El verdadero problema: la filtración es un delito, no un escándalo
Más allá del humor con el que Millán ha gestionado el asunto, hay una parte seria que él mismo se ha encargado de subrayar en cada ocasión que ha tenido. La filtración de un vídeo íntimo sin consentimiento no es un escándalo: es un delito. Y esa distinción importa.

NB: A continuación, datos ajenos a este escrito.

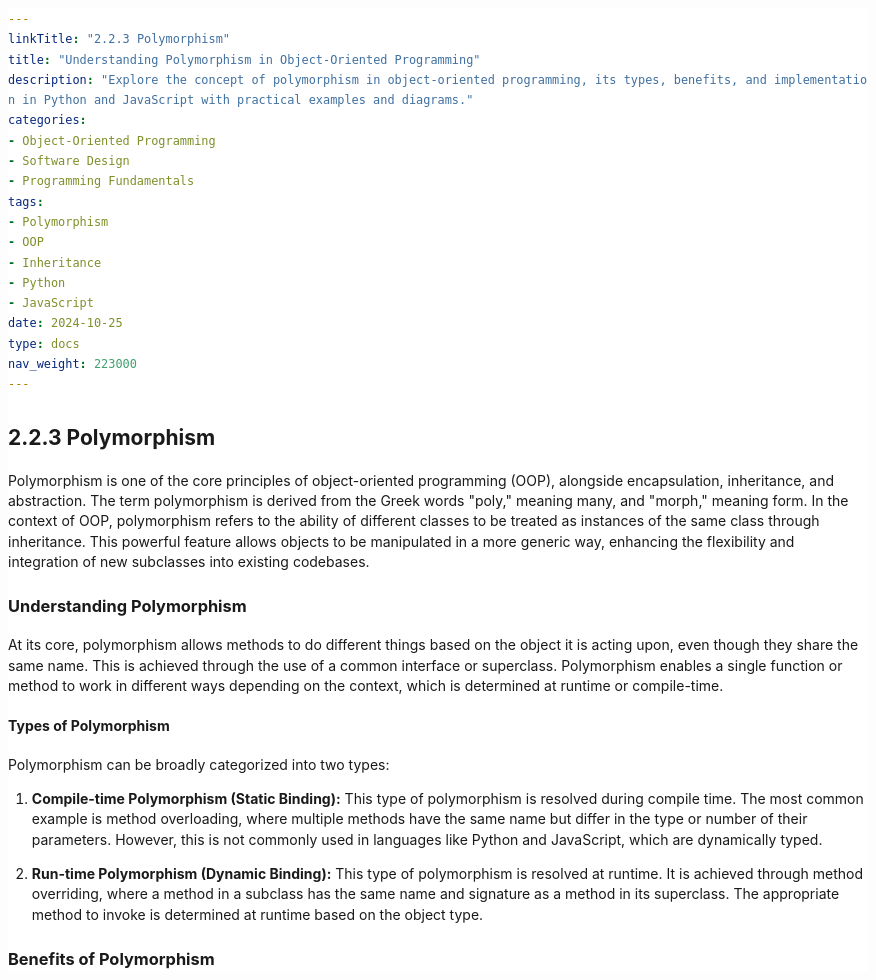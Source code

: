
```yaml
---
linkTitle: "2.2.3 Polymorphism"
title: "Understanding Polymorphism in Object-Oriented Programming"
description: "Explore the concept of polymorphism in object-oriented programming, its types, benefits, and implementation in Python and JavaScript with practical examples and diagrams."
categories:
- Object-Oriented Programming
- Software Design
- Programming Fundamentals
tags:
- Polymorphism
- OOP
- Inheritance
- Python
- JavaScript
date: 2024-10-25
type: docs
nav_weight: 223000
---
```


## 2.2.3 Polymorphism

Polymorphism is one of the core principles of object-oriented programming (OOP), alongside encapsulation, inheritance, and abstraction. The term polymorphism is derived from the Greek words "poly," meaning many, and "morph," meaning form. In the context of OOP, polymorphism refers to the ability of different classes to be treated as instances of the same class through inheritance. This powerful feature allows objects to be manipulated in a more generic way, enhancing the flexibility and integration of new subclasses into existing codebases.

### Understanding Polymorphism

At its core, polymorphism allows methods to do different things based on the object it is acting upon, even though they share the same name. This is achieved through the use of a common interface or superclass. Polymorphism enables a single function or method to work in different ways depending on the context, which is determined at runtime or compile-time.

#### Types of Polymorphism

Polymorphism can be broadly categorized into two types:

1. **Compile-time Polymorphism (Static Binding):** This type of polymorphism is resolved during compile time. The most common example is method overloading, where multiple methods have the same name but differ in the type or number of their parameters. However, this is not commonly used in languages like Python and JavaScript, which are dynamically typed.

2. **Run-time Polymorphism (Dynamic Binding):** This type of polymorphism is resolved at runtime. It is achieved through method overriding, where a method in a subclass has the same name and signature as a method in its superclass. The appropriate method to invoke is determined at runtime based on the object type.

### Benefits of Polymorphism
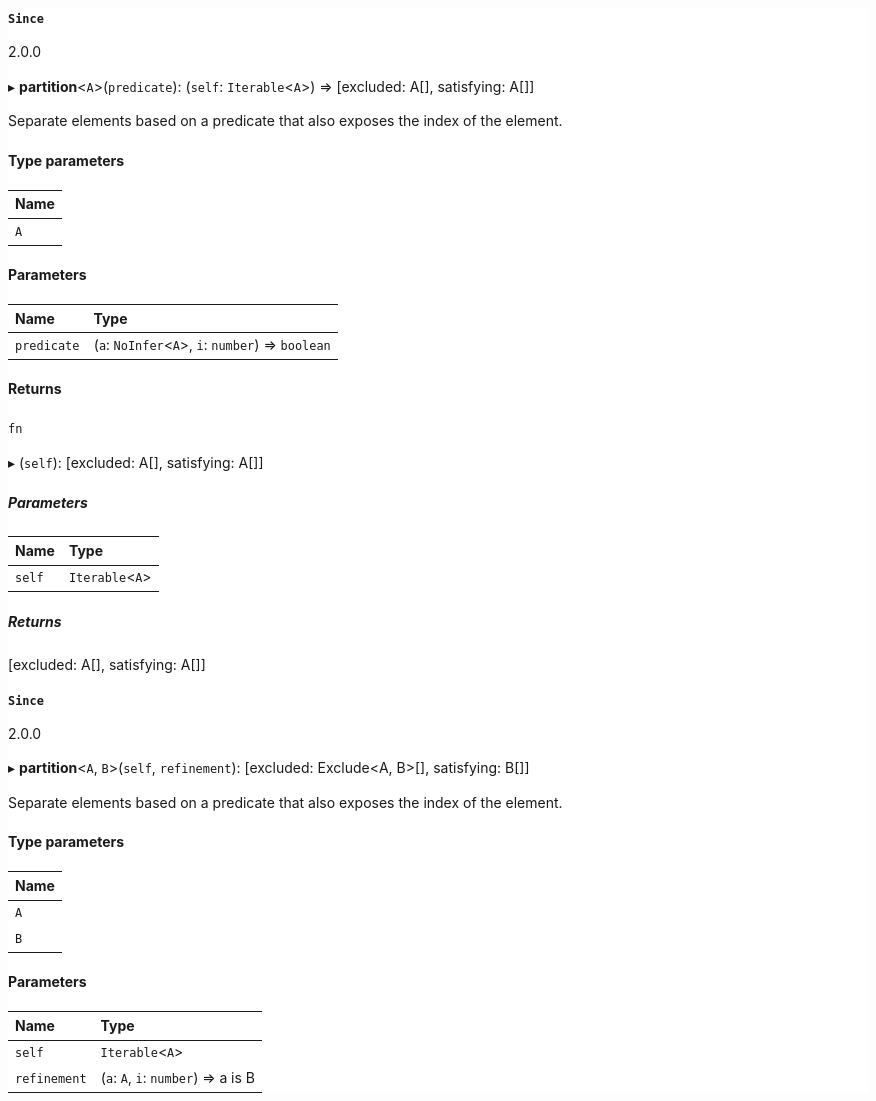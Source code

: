 **`Since`**

2.0.0

▸ **partition**\<`A`\>(`predicate`): (`self`: `Iterable`\<`A`\>) => [excluded: A[], satisfying: A[]]

Separate elements based on a predicate that also exposes the index of the element.

#### Type parameters

| Name |
| :------ |
| `A` |

#### Parameters

| Name | Type |
| :------ | :------ |
| `predicate` | (`a`: `NoInfer`\<`A`\>, `i`: `number`) => `boolean` |

#### Returns

`fn`

▸ (`self`): [excluded: A[], satisfying: A[]]

##### Parameters

| Name | Type |
| :------ | :------ |
| `self` | `Iterable`\<`A`\> |

##### Returns

[excluded: A[], satisfying: A[]]

**`Since`**

2.0.0

▸ **partition**\<`A`, `B`\>(`self`, `refinement`): [excluded: Exclude\<A, B\>[], satisfying: B[]]

Separate elements based on a predicate that also exposes the index of the element.

#### Type parameters

| Name |
| :------ |
| `A` |
| `B` |

#### Parameters

| Name | Type |
| :------ | :------ |
| `self` | `Iterable`\<`A`\> |
| `refinement` | (`a`: `A`, `i`: `number`) => a is B |
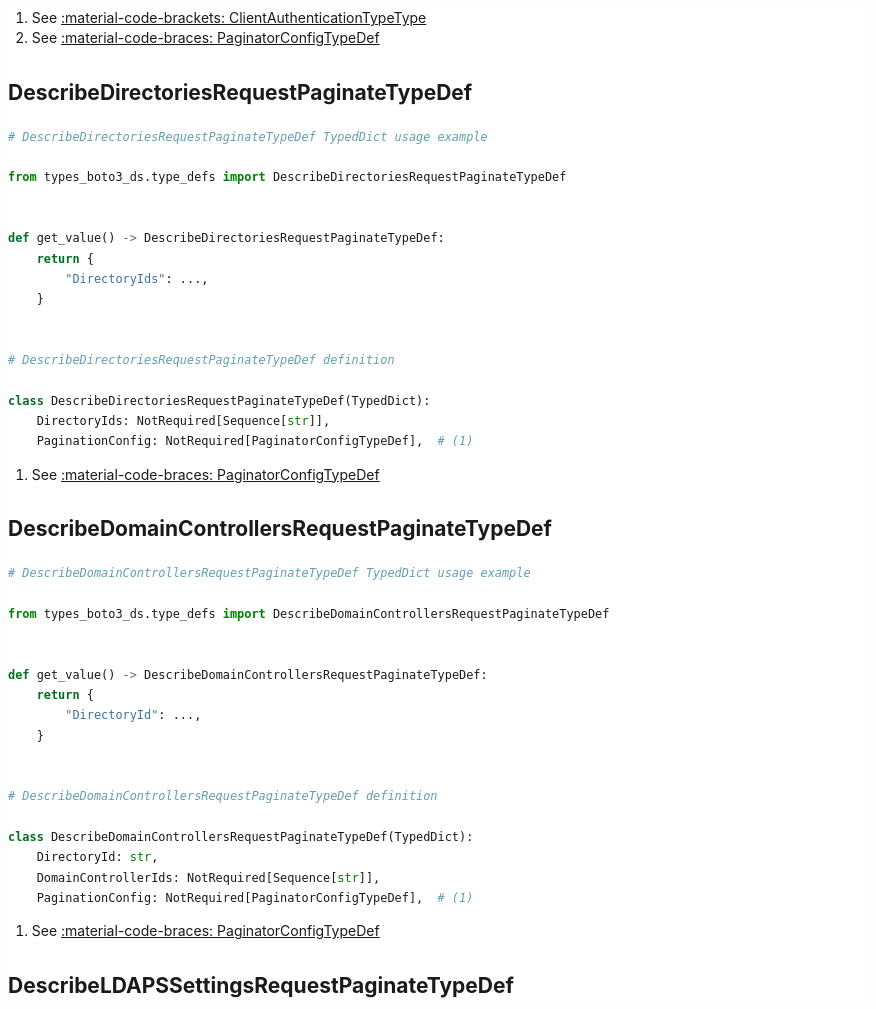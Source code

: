 1. See [:material-code-brackets: ClientAuthenticationTypeType](./literals.md#clientauthenticationtypetype)
2. See [:material-code-braces: PaginatorConfigTypeDef](./type_defs.md#paginatorconfigtypedef)

## DescribeDirectoriesRequestPaginateTypeDef

```python
# DescribeDirectoriesRequestPaginateTypeDef TypedDict usage example

from types_boto3_ds.type_defs import DescribeDirectoriesRequestPaginateTypeDef


def get_value() -> DescribeDirectoriesRequestPaginateTypeDef:
    return {
        "DirectoryIds": ...,
    }


# DescribeDirectoriesRequestPaginateTypeDef definition

class DescribeDirectoriesRequestPaginateTypeDef(TypedDict):
    DirectoryIds: NotRequired[Sequence[str]],
    PaginationConfig: NotRequired[PaginatorConfigTypeDef],  # (1)
```

1. See [:material-code-braces: PaginatorConfigTypeDef](./type_defs.md#paginatorconfigtypedef)

## DescribeDomainControllersRequestPaginateTypeDef

```python
# DescribeDomainControllersRequestPaginateTypeDef TypedDict usage example

from types_boto3_ds.type_defs import DescribeDomainControllersRequestPaginateTypeDef


def get_value() -> DescribeDomainControllersRequestPaginateTypeDef:
    return {
        "DirectoryId": ...,
    }


# DescribeDomainControllersRequestPaginateTypeDef definition

class DescribeDomainControllersRequestPaginateTypeDef(TypedDict):
    DirectoryId: str,
    DomainControllerIds: NotRequired[Sequence[str]],
    PaginationConfig: NotRequired[PaginatorConfigTypeDef],  # (1)
```

1. See [:material-code-braces: PaginatorConfigTypeDef](./type_defs.md#paginatorconfigtypedef)

## DescribeLDAPSSettingsRequestPaginateTypeDef
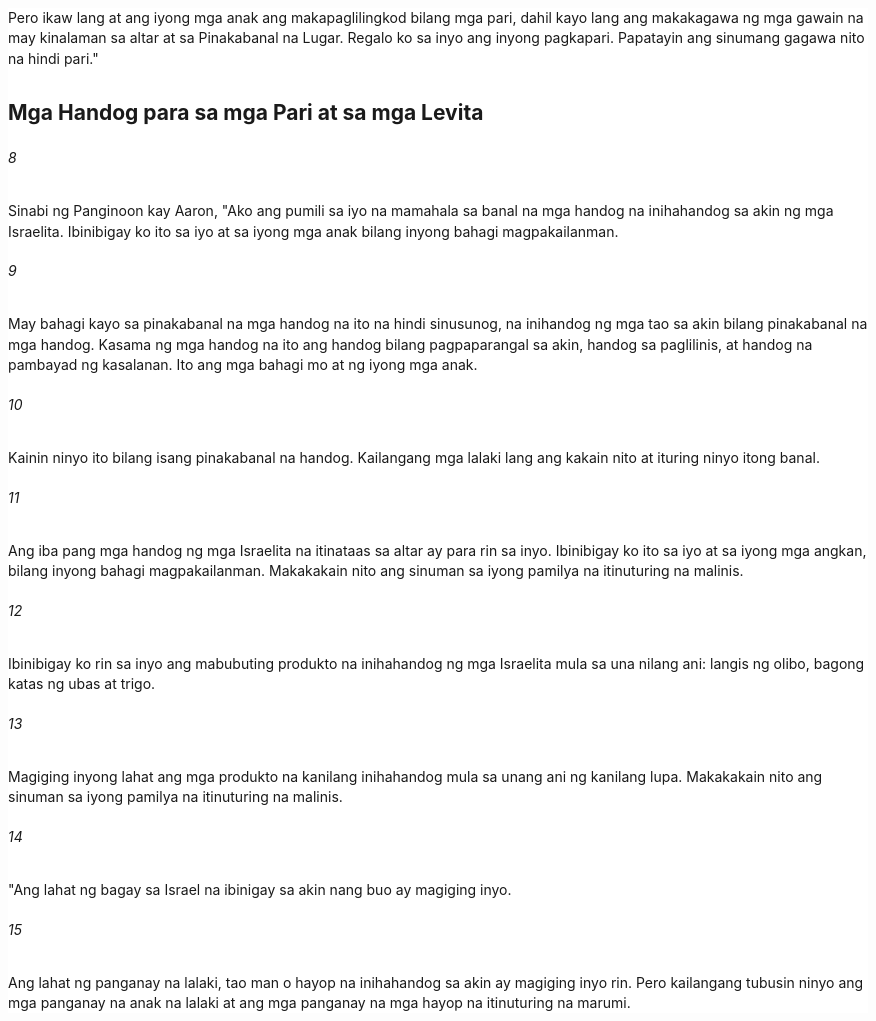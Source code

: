 
Pero ikaw lang at ang iyong mga anak ang makapaglilingkod bilang mga pari, dahil kayo lang ang makakagawa ng mga gawain na may kinalaman sa altar at sa Pinakabanal na Lugar. Regalo ko sa inyo ang inyong pagkapari. Papatayin ang sinumang gagawa nito na hindi pari." 

## Mga Handog para sa mga Pari at sa mga Levita 


###### 8 


Sinabi ng Panginoon kay Aaron, "Ako ang pumili sa iyo na mamahala sa banal na mga handog na inihahandog sa akin ng mga Israelita. Ibinibigay ko ito sa iyo at sa iyong mga anak bilang inyong bahagi magpakailanman. 


###### 9 


May bahagi kayo sa pinakabanal na mga handog na ito na hindi sinusunog, na inihandog ng mga tao sa akin bilang pinakabanal na mga handog. Kasama ng mga handog na ito ang handog bilang pagpaparangal sa akin, handog sa paglilinis, at handog na pambayad ng kasalanan. Ito ang mga bahagi mo at ng iyong mga anak. 


###### 10 


Kainin ninyo ito bilang isang pinakabanal na handog. Kailangang mga lalaki lang ang kakain nito at ituring ninyo itong banal. 


###### 11 


Ang iba pang mga handog ng mga Israelita na itinataas sa altar ay para rin sa inyo. Ibinibigay ko ito sa iyo at sa iyong mga angkan, bilang inyong bahagi magpakailanman. Makakakain nito ang sinuman sa iyong pamilya na itinuturing na malinis. 


###### 12 


Ibinibigay ko rin sa inyo ang mabubuting produkto na inihahandog ng mga Israelita mula sa una nilang ani: langis ng olibo, bagong katas ng ubas at trigo. 


###### 13 


Magiging inyong lahat ang mga produkto na kanilang inihahandog mula sa unang ani ng kanilang lupa. Makakakain nito ang sinuman sa iyong pamilya na itinuturing na malinis. 


###### 14 


"Ang lahat ng bagay sa Israel na ibinigay sa akin nang buo ay magiging inyo. 


###### 15 


Ang lahat ng panganay na lalaki, tao man o hayop na inihahandog sa akin ay magiging inyo rin. Pero kailangang tubusin ninyo ang mga panganay na anak na lalaki at ang mga panganay na mga hayop na itinuturing na marumi. 
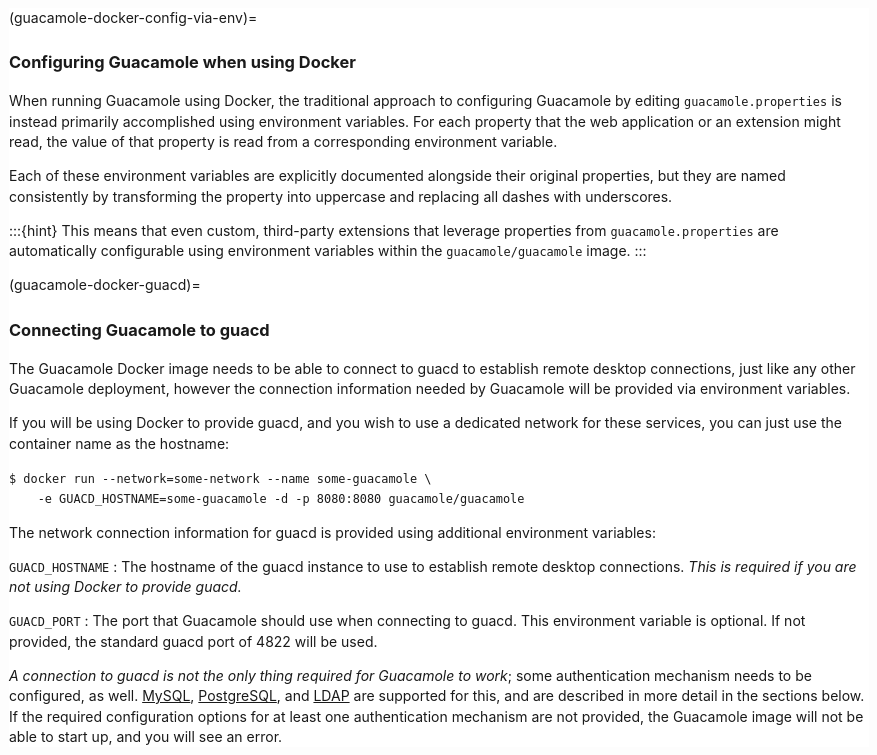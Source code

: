 (guacamole-docker-config-via-env)=

### Configuring Guacamole when using Docker

When running Guacamole using Docker, the traditional approach to configuring
Guacamole by editing `guacamole.properties` is instead primarily accomplished
using environment variables. For each property that the web application or an
extension might read, the value of that property is read from a corresponding
environment variable.

Each of these environment variables are explicitly documented alongside their
original properties, but they are named consistently by transforming the
property into uppercase and replacing all dashes with underscores.

:::{hint}
This means that even custom, third-party extensions that leverage properties
from `guacamole.properties` are automatically configurable using environment
variables within the `guacamole/guacamole` image.
:::

(guacamole-docker-guacd)=

### Connecting Guacamole to guacd

The Guacamole Docker image needs to be able to connect to guacd to establish
remote desktop connections, just like any other Guacamole deployment, however
the connection information needed by Guacamole will be provided via environment
variables.

If you will be using Docker to provide guacd, and you wish to use a dedicated
network for these services, you can just use the container name as the
hostname:

```console
$ docker run --network=some-network --name some-guacamole \
    -e GUACD_HOSTNAME=some-guacamole -d -p 8080:8080 guacamole/guacamole
```

The network connection information for guacd is provided using additional
environment variables:

`GUACD_HOSTNAME`
: The hostname of the guacd instance to use to establish remote desktop
  connections. *This is required if you are not using Docker to provide guacd.*

`GUACD_PORT`
: The port that Guacamole should use when connecting to guacd. This environment
  variable is optional. If not provided, the standard guacd port of 4822 will
  be used.

*A connection to guacd is not the only thing required for Guacamole to work*;
some authentication mechanism needs to be configured, as well.
[MySQL](mysql-auth), [PostgreSQL](postgresql-auth), and [LDAP](ldap-auth) are
supported for this, and are described in more detail in the sections below. If
the required configuration options for at least one authentication mechanism
are not provided, the Guacamole image will not be able to start up, and you
will see an error.
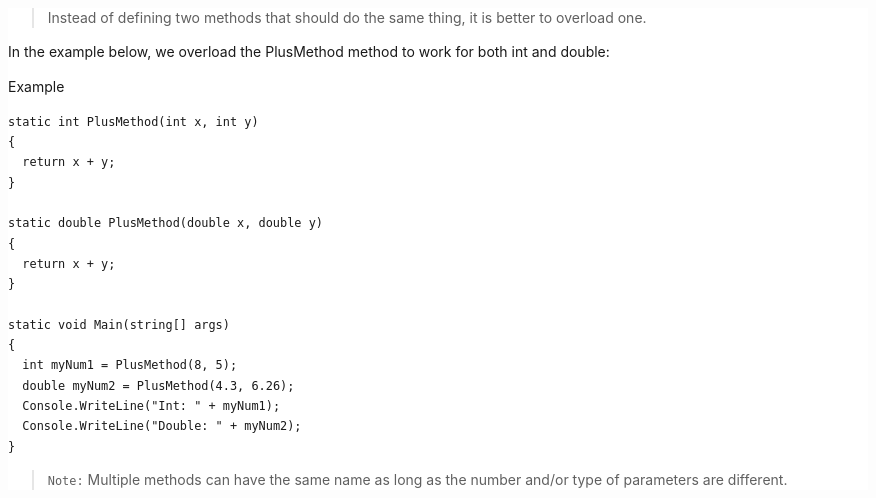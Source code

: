 > Instead of defining two methods that should do the same thing, it is better to overload one.

In the example below, we overload the PlusMethod method to work for both int and double:

Example
```
static int PlusMethod(int x, int y)
{
  return x + y;
}

static double PlusMethod(double x, double y)
{
  return x + y;
}

static void Main(string[] args)
{
  int myNum1 = PlusMethod(8, 5);
  double myNum2 = PlusMethod(4.3, 6.26);
  Console.WriteLine("Int: " + myNum1);
  Console.WriteLine("Double: " + myNum2);
}
```

> `Note:` Multiple methods can have the same name as long as the number and/or type of parameters are different.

Desde el principio, el presentador fue claro: la noticia no era el contenido del vídeo, sino que alguien lo había difundido ilegalmente. El caso llegó a los tribunales, aunque los avances judiciales se complicaron por la falta de colaboración de la plataforma donde se publicó originalmente. Según el propio Millán, desde que Elon Musk adquirió Twitter y la rebautizó como X, la red social dejó de atender ni siquiera los requerimientos judiciales. Una situación que ilustra perfectamente los vacíos legales que aún existen en España y en Europa para perseguir este tipo de delitos digitales.
La imagen de Santi Millán, intacta cuatro años después
Lo que podría haber sido el fin de una carrera acabó siendo, paradójicamente, una muestra más de por qué Santi Millán sigue siendo uno de los rostros más queridos de la televisión española. Su capacidad para relativizar, reírse de sí mismo y hablar con transparencia de temas incómodos es exactamente lo que muchos espectadores valoran en él.
El presentador de Got Talent y veterano de series como 7 vidas lleva más de dos décadas en pantalla sin perder ese perfil de tipo cercano, golfo con buen corazón, que no se toma demasiado en serio a sí mismo. El episodio del vídeo, lejos de erosionarlo, terminó siendo coherente con esa imagen.
Y su familia, que en ningún momento se derrumbó públicamente, es probablemente su mejor carta de presentación.